Sophomore Sarah Beach said “it’s good to have some new teachers because change is typically good.”
Junior Priya Patel agreed. “I think the new teachers and administration changes are for the better because new people can bring new ideas,” she said.
However, other students are hesitant about the massive and sudden changes.
“Since we lost around eight or nine teachers in the district last year, it’s going to be hard to adjust to how so many new teachers run their classes,” junior Brenna Mahoney said.
Another change at CCHS involves the new schedule. In previous years, CCHS students had six classes a day. Four of those classes were 45 minutes long and were held through the entire school year. Two classes were 90 minutes long, lasting only one semester. Students were able to take two different classes for the second semester. This allowed students to earn eight credits each year.
Under the new schedule for this year, students have seven periods a day, with each period lasting 50 minutes.
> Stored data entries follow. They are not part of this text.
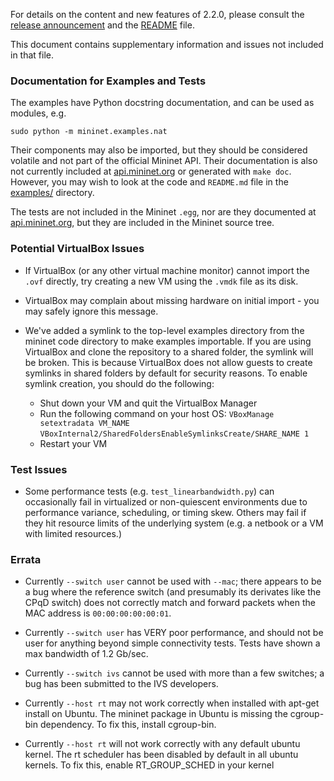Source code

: For details on the content and new features of 2.2.0, please consult the
[release announcement](http://mininet.org/blog/2013/09/20/announcing-mininet-2-1-0/)
and the [README](https://github.com/mininet/mininet/blob/2.1.0rc2/README.md) file. 

This document contains supplementary information and issues not included in that file.

### Documentation for Examples and Tests

The examples have Python docstring documentation, and can be used as modules, e.g.

    sudo python -m mininet.examples.nat

Their components may also be imported, but they should be considered volatile and not part of the official Mininet API. Their documentation is also not currently included at [api.mininet.org](api.mininet.org) or generated with `make doc`. However, you may wish to look at the code and `README.md` file in the [examples/](https://github.com/mininet/mininet/tree/2.1.0rc2/examples) directory.

The tests are not included in the Mininet `.egg`, nor are they documented at [api.mininet.org](api.mininet.org), but they are included in the Mininet source tree.

### Potential VirtualBox Issues

* If VirtualBox (or any other virtual machine monitor)  cannot import the `.ovf` directly, try creating a new VM using the `.vmdk` file as its disk.

* VirtualBox may complain about missing hardware on initial import - you may safely ignore this message.

* We've added a symlink to the top-level examples directory from the mininet code directory to make examples importable. If you are using VirtualBox and clone the repository to a shared folder, the symlink will be broken. This is because VirtualBox does not allow guests to create symlinks in shared folders by default for security reasons. To enable symlink creation, you should do the following:
    - Shut down your VM and quit the VirtualBox Manager
    - Run the following command on your host OS: 
        `VBoxManage setextradata VM_NAME`
        `VBoxInternal2/SharedFoldersEnableSymlinksCreate/SHARE_NAME 1`
    - Restart your VM

### Test Issues

* Some performance tests (e.g. `test_linearbandwidth.py`) can occasionally fail in virtualized or non-quiescent environments due to performance variance, scheduling, or timing skew. Others may fail if they hit resource limits of the underlying system (e.g. a netbook or a VM with limited resources.)

### Errata

* Currently `--switch user` cannot be used with `--mac`; there appears to be a bug where the reference switch (and presumably its derivates like the CPqD switch) does not correctly match and forward packets when the MAC address is `00:00:00:00:00:01`.

* Currently `--switch user` has VERY poor performance, and should not be user for anything beyond simple connectivity tests. Tests have shown a max bandwidth of 1.2 Gb/sec.

* Currently `--switch ivs` cannot be used with more than a few switches; a bug has been submitted to the IVS developers.

* Currently `--host rt` may not work correctly when installed with apt-get install on Ubuntu. The mininet package in Ubuntu is missing the cgroup-bin dependency. To fix this, install cgroup-bin.

* Currently `--host rt` will not work correctly with any default ubuntu kernel. The rt scheduler has been disabled by default in all ubuntu kernels. To fix this, enable RT_GROUP_SCHED in your kernel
Students now have the opportunity to earn only seven credits a year.
“I’m nervous about the class work and the difficulties that will come with the seven-period day,” Priya Patel said.
“The work load will be a lot more.” Brenna Mahoney agreed. “We’ve already been through it two years and know how much we work in a six-period day. Now, with a seven-period day, it’ll be even more work.”
Nonetheless, high school students are looking forward to the upcoming school year. Energy abounds at Carroll County High School, as the administration, teachers and students are all eager to serve, learn, and excel. Expectations are high, and students seem to be up to the challenge of meeting those standards.